Correspondance de Voltaire/1759
Correspondance : année 1759GarnierŒuvres complètes de Voltaire, tome 40 (p. 111-112).

3860. — À M. LE COMTE D’ARGENTAL.
3 juin.

Les ailes des anges m’ont obombré, mon cher et respectable ami ; j’ai le brevet pour Ferney plus favorable que je n’avais osé le demander et l’espérer ; il est pour moi comme pour Mme Denis. Je n’aurais jamais osé prétendre que mon nom fût couché, en parchemin, dans une patente signée Louis.

Monsieur l’ambassadeur[1], recevez mes très-humbles actions de grâces.

Mon cher ange, vous avez voulu un pot-de-vin pour vos négociations : vous devez l’avoir reçu ; vous devez avoir lu mon petit drame. Si j’avais pu deviner que M. le duc de Choiseul[2] pousserait ses bontés, que je vous dois, jusqu’à parler de moi dans la chambre du roi, j’aurais, moi, poussé l’insolence jusqu’à demander dans le brevet l’insertion des droits de Tournay : cela n’aurait rien coûté, et cette grâce si naturelle était tout aussi facile que l’autre. Ma modestie m’a perdu, je n’ai pas eu la témérité de parler de moi ; je n’ai demandé les droits de Ferney que pour ma nièce ; mais Tournay ne regardait que moi, et je me suis tu.

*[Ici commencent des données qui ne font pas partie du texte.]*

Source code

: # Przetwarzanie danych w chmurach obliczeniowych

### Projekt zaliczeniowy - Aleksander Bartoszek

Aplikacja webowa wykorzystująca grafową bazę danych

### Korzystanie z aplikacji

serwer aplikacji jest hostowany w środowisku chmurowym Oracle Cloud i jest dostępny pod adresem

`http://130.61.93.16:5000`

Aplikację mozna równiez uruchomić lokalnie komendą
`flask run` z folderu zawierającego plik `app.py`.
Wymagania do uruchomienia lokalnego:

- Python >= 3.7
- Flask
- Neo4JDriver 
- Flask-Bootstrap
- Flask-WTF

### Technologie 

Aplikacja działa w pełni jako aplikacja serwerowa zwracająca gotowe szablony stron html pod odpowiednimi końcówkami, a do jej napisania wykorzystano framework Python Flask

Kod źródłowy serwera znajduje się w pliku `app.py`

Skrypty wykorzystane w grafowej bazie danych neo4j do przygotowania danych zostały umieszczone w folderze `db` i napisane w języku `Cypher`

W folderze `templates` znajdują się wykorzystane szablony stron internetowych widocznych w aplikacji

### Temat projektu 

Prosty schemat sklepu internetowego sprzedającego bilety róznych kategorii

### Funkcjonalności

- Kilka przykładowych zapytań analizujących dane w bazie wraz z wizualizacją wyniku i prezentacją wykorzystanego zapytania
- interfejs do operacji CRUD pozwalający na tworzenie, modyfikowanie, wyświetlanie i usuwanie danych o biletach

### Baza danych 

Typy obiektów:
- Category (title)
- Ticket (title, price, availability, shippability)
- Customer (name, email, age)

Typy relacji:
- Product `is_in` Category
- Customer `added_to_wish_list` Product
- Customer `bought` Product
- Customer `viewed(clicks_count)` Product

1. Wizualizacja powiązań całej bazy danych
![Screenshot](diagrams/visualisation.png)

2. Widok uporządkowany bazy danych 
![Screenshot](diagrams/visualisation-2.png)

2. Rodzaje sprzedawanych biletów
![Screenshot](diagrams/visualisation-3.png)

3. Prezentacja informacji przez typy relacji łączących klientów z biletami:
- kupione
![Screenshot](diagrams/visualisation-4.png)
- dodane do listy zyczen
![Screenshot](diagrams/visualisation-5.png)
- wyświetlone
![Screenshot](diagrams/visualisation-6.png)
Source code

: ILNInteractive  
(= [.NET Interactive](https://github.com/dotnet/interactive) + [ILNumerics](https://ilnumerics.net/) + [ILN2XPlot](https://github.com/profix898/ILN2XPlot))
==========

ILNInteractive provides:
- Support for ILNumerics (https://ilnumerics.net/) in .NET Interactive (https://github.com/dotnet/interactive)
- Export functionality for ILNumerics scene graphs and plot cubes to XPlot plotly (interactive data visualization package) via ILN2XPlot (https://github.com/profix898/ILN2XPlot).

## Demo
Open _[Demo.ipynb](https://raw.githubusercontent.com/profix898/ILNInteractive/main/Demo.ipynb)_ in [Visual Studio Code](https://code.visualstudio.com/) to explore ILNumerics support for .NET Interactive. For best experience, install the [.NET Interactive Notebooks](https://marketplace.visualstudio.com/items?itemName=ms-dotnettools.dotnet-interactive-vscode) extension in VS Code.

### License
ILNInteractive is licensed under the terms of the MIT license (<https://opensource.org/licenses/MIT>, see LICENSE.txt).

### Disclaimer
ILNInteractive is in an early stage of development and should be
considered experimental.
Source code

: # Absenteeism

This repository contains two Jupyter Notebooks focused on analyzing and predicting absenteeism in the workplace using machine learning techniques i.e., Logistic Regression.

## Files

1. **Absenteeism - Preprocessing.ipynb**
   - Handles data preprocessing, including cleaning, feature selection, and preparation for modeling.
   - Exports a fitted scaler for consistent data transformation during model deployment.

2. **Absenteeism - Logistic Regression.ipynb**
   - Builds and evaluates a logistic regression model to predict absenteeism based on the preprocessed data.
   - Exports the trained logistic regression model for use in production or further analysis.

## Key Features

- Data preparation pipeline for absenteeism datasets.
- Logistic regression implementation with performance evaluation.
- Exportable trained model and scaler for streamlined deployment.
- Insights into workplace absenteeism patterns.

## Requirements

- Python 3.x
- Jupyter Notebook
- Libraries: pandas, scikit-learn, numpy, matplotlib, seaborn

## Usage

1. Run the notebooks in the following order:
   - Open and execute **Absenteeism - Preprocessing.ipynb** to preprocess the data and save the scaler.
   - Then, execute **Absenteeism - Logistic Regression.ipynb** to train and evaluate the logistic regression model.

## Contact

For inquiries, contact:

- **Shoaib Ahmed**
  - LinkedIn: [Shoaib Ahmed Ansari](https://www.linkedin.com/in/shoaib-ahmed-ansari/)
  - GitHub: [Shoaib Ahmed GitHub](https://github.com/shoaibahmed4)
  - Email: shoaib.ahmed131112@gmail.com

Maintenant que mon brevet pour Ferney est obtenu, je n’ai pas l’insolence d’en demander un second pour Tournay. Figurez-vous quel plaisir ce serait d’avoir deux terres entièrement libres, et comme cela irait à l’air de mon visage. M. de Brosses m’a garanti tous les droits de sa terre ; mais c’est le beau billet qu’a La Châtre. Ils disent qu’il n’a pu me garantir des droits qui lui sont personnels ; tant pis pour lui, il ne m’a vendu qu’à cette condition ; mais tant pis pour moi, qui serai vexé.

Monsieur le Parmesan, qui êtes envoyé chez vous, je vous ai fait mon compliment. Vous avez été obligé d’écrire à Parme, vous n’avez pas le temps d’écrire aux Délices. Cependant je vous ai envoyé une tragédie ; pour Dieu, donnez-moi un petit signe de vie. Que dites-vous de l’avis[3] à frère Berthier et à monsieur des Nouvelles ecclésiastiques ?

Mille tendres respects à tout ange.

  1. D’Argental venait d’être nommé ministre plénipotentiaire de l’infant duc de Parme, à Paris. Il reçut alors le titre de comte, qu’il ne portait pas avant de remplir ces fonctions, créées exprès pour lui. (Cl.)
  2. Etienne-François de Choiseul, connu sous le nom de marquis de Stainville jusqu’au mois d’auguste 1758, époque où il fut créé duc de Choiseul, avait remplacé le cardinal de Bernis aux affaires étrangères, vers la fin d’octobre 1758. De 1759 à 1770, Voltaire fut en correspondance suivie avec ce ministre ; mais, par malheur, les lettres les plus intéressantes qu’il lui adressa sont restées inconnues. (Cl.)
  3. Dans la Note qui est après l’ode sur la Mort de la margrave de Baireuth, tome VIII.